Community Strategy Insights

The latest insights on community strategy, technology, and value by FeverBee’s founder, Richard Millington

Going Narrow

Richard Millington
Richard Millington

Founder of FeverBee

Related to yesterday’s post, be ruthless about removing things from the community.

The temptation is always to add more, cater to every whim, and let old items linger in the community indefinitely in case someone needs them.

It’s the same reason why you probably have drawers in your house stuffed with electric cables.

Right now you probably have:

  • Thousands of old discussions which generate no visits.
  • Hundreds of static pages which get little traffic.
  • Features which are costly to maintain yet don’t produce any meaningful change.
  • Menu items which get in the way of more important menu items.
  • Long-term inactive members who will never come back.
  • Discussion categories that don’t merit being their own discussion category.
  • Topics which are slightly outside your community’s core purpose yet are frequently mentioned.

I’d suggest getting ruthless about removing these areas. It clogs up the site, hurts search traffic, creates a confusing experience, and distracts you from doing what you’re meant to be doing.

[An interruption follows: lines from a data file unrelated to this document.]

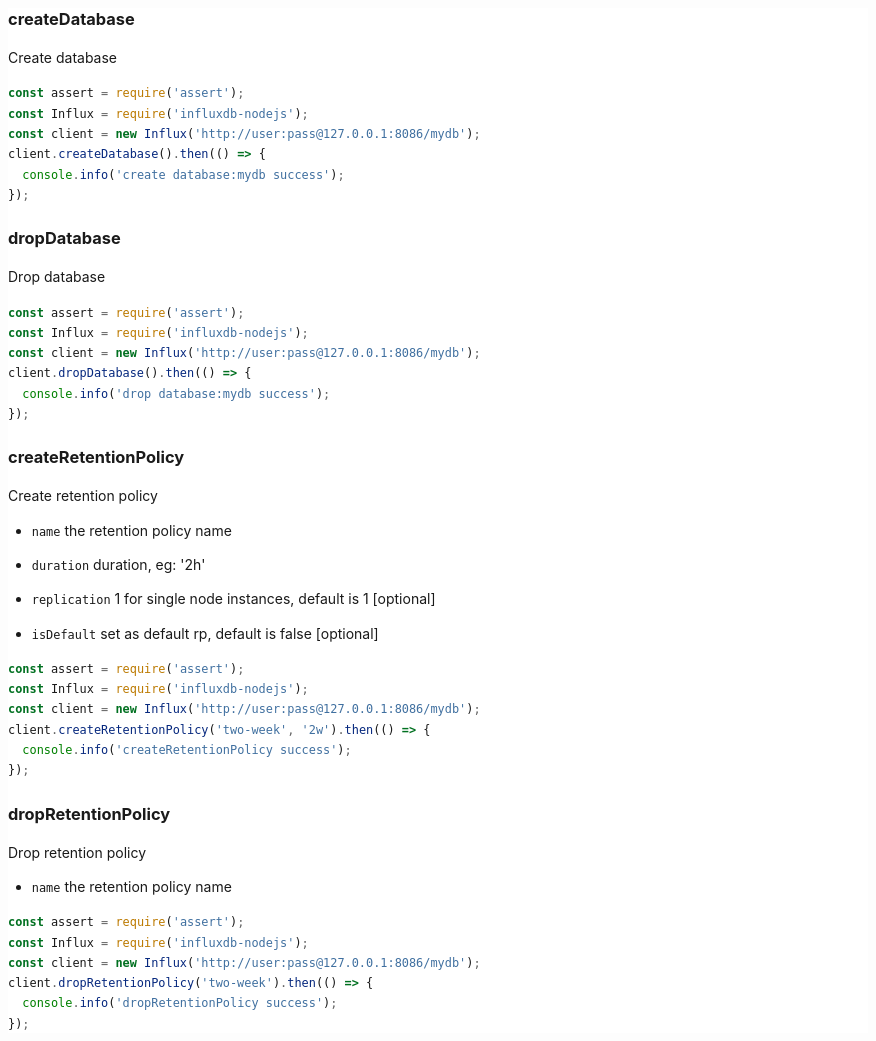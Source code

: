 ### createDatabase

Create database

```js
const assert = require('assert');
const Influx = require('influxdb-nodejs');
const client = new Influx('http://user:pass@127.0.0.1:8086/mydb');
client.createDatabase().then(() => {
  console.info('create database:mydb success');
});
```

### dropDatabase

Drop database

```js
const assert = require('assert');
const Influx = require('influxdb-nodejs');
const client = new Influx('http://user:pass@127.0.0.1:8086/mydb');
client.dropDatabase().then(() => {
  console.info('drop database:mydb success');
});
```

### createRetentionPolicy

Create retention policy

- `name` the retention policy name

- `duration` duration, eg: '2h'

- `replication` 1 for single node instances, default is 1 [optional]

- `isDefault` set as default rp, default is false [optional]

```js
const assert = require('assert');
const Influx = require('influxdb-nodejs');
const client = new Influx('http://user:pass@127.0.0.1:8086/mydb');
client.createRetentionPolicy('two-week', '2w').then(() => {
  console.info('createRetentionPolicy success');
});
```

### dropRetentionPolicy

Drop retention policy

- `name` the retention policy name

```js
const assert = require('assert');
const Influx = require('influxdb-nodejs');
const client = new Influx('http://user:pass@127.0.0.1:8086/mydb');
client.dropRetentionPolicy('two-week').then(() => {
  console.info('dropRetentionPolicy success');
});
```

Unless you’re one of the few ‘mega communities’ out there today, you don’t want to be expanding wider, you want to narrow your focus and go deeper. You want to do a tiny number of things better than anyone else.

We’ve frequently seen surprisingly high engagement boosts when we remove features from the community.

If people won’t miss it, you can remove it.

p.s. Dave Hersch has similar thoughts about community vendors.